Le Pouvoir féminin entre en période de
réflexion
Jusqu'à récemment, l'affaire était
ketchup pour le pouvoir féminin. Personne n'osait remettre en question la vérité
vraie. Les femmes sont victimes de discrimination systémique, les hommes sont au
service d'une force occulte, le patriarcat. Fin de la discussion. On prend un
autre appel on laisse le féminisme d'État s'occuper du reste.
C'était avant l'apparition des
irréductibles résistants. Ces hommes qui refusent de courber l'échine et d'avoir
honte pour des crimes dont ils ne sont pas coupables. Comment, comment? On a
parlé d'un ressac antiféministe, de la montée de la droite masculiniste, on a
injurié, tenté de discréditer. Rien à faire, la dérision a persisté et gagné de
l'importance. Il fallait faire quelque chose, mais quoi? Fallait-il les
combattre ou les ignorer en espérant qu'ils finissent par se dissiper? On a
commencé par feindre les ignorer et puis au cours de la semaine du 18 avril
2005, l'occasion était belle de déployer l'armada. Le congrès International
Paroles d'hommes faisait la démonstration à la face du monde que la vertu
féministe est menacée. Il fallait attaquer. C'est là que ça a chié.

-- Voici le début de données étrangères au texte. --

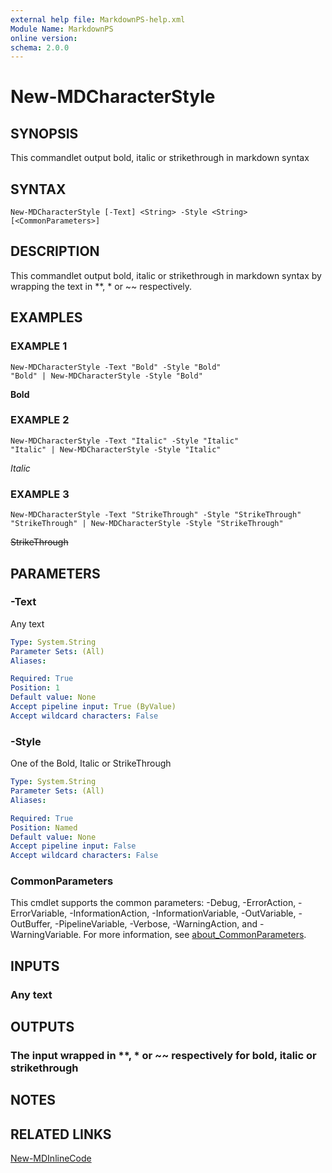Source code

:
 ```yaml
---
external help file: MarkdownPS-help.xml
Module Name: MarkdownPS
online version:
schema: 2.0.0
---
```


# New-MDCharacterStyle

## SYNOPSIS
This commandlet output bold, italic or strikethrough in markdown syntax

## SYNTAX

```
New-MDCharacterStyle [-Text] <String> -Style <String> [<CommonParameters>]
```

## DESCRIPTION
This commandlet output bold, italic or strikethrough in markdown syntax by wrapping the text in **, * or ~~ respectively.

## EXAMPLES

### EXAMPLE 1
```
New-MDCharacterStyle -Text "Bold" -Style "Bold"
"Bold" | New-MDCharacterStyle -Style "Bold"
```

**Bold**

### EXAMPLE 2
```
New-MDCharacterStyle -Text "Italic" -Style "Italic"
"Italic" | New-MDCharacterStyle -Style "Italic"
```

*Italic*

### EXAMPLE 3
```
New-MDCharacterStyle -Text "StrikeThrough" -Style "StrikeThrough"
"StrikeThrough" | New-MDCharacterStyle -Style "StrikeThrough"
```

~~StrikeThrough~~

## PARAMETERS

### -Text
Any text

```yaml
Type: System.String
Parameter Sets: (All)
Aliases:

Required: True
Position: 1
Default value: None
Accept pipeline input: True (ByValue)
Accept wildcard characters: False
```

### -Style
One of the Bold, Italic or StrikeThrough

```yaml
Type: System.String
Parameter Sets: (All)
Aliases:

Required: True
Position: Named
Default value: None
Accept pipeline input: False
Accept wildcard characters: False
```

### CommonParameters
This cmdlet supports the common parameters: -Debug, -ErrorAction, -ErrorVariable, -InformationAction, -InformationVariable, -OutVariable, -OutBuffer, -PipelineVariable, -Verbose, -WarningAction, and -WarningVariable. For more information, see [about_CommonParameters](http://go.microsoft.com/fwlink/?LinkID=113216).

## INPUTS

### Any text
## OUTPUTS

### The input wrapped in **, * or ~~ respectively for bold, italic or strikethrough
## NOTES

## RELATED LINKS

[New-MDInlineCode]()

L'opinion publique n'a pas suivi le
mouvement des commandos anti-masculinistes. La menace annoncée n'étant pas au
rendez-vous, les représentantes du Pouvoir féminin et leur auxiliaires mâles
sont rentrés à la niche bien gentiment. Que feront-ils maintenant qu'ils ont
épuisé toutes leurs munitions? Admettront-ils qu'ils ont fait FAUSSE ROUTE ou
feront-ils une autre tentative pour empêcher la prise de parole masculine qu'ils
considèrent leur adversaire?
Les dirigeants politiques, pour leur
part, finiront bien par comprendre que le mensonge féministe est périmé. Ce
n'est plus désormais qu'une question de temps avant que les intérêts des hommes
soient invités à la table du pouvoir. Faudra-t-il accepter la première
invitation? Ce serait s'exposer à de bien modestes aménagements que le Pouvoir
féminin ne manquera pas de proposer en espérant calmer la grogne. Ce serait
aussi nous manquer de respect à nous-même que d'accepter que l'égalité ne soit
pas réciproque.
Il ne fait aucun doute que les plus
cupides d'entre nous joueront gentiment le jeu en se contentant des trois sous
que le pouvoir féminin daignera consentir en croyant calmer la grogne.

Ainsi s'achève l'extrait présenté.